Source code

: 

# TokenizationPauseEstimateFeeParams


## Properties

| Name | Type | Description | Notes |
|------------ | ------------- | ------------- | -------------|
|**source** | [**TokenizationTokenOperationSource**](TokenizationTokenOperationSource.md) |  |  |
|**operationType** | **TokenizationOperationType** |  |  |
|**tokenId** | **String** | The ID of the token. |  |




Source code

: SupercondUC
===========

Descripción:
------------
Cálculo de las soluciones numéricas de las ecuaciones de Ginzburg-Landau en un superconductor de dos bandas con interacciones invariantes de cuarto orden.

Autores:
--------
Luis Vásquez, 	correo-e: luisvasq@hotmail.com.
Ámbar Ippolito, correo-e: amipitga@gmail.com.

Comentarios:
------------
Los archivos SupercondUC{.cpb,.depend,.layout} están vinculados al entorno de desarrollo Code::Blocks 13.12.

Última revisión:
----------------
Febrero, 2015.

...

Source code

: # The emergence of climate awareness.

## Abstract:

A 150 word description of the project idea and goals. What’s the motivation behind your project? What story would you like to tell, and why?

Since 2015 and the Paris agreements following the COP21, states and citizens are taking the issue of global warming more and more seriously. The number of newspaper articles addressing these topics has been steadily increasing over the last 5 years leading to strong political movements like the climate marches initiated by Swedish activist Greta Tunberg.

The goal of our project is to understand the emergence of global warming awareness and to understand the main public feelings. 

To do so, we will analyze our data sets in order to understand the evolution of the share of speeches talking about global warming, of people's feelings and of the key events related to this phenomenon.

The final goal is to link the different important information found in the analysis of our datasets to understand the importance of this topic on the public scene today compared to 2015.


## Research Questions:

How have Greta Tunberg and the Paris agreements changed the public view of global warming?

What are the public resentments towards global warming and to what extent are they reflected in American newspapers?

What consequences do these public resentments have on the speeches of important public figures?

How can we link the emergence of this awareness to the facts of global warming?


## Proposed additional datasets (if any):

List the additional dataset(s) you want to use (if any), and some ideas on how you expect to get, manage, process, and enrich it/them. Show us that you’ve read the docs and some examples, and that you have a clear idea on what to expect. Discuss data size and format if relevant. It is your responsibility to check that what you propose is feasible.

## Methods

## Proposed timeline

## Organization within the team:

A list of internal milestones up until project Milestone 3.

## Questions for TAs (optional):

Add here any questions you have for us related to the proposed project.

_EXERCISE PROMPT_: Looking at the records above, return exactly the lines from the line with "How have Greta" to the line with "List the additional", both ends included.

_COMPLETED EXERCISE_:
How have Greta Tunberg and the Paris agreements changed the public view of global warming?

What are the public resentments towards global warming and to what extent are they reflected in American newspapers?

What consequences do these public resentments have on the speeches of important public figures?

How can we link the emergence of this awareness to the facts of global warming?


## Proposed additional datasets (if any):

List the additional dataset(s) you want to use (if any), and some ideas on how you expect to get, manage, process, and enrich it/them. Show us that you’ve read the docs and some examples, and that you have a clear idea on what to expect. Discuss data size and format if relevant. It is your responsibility to check that what you propose is feasible.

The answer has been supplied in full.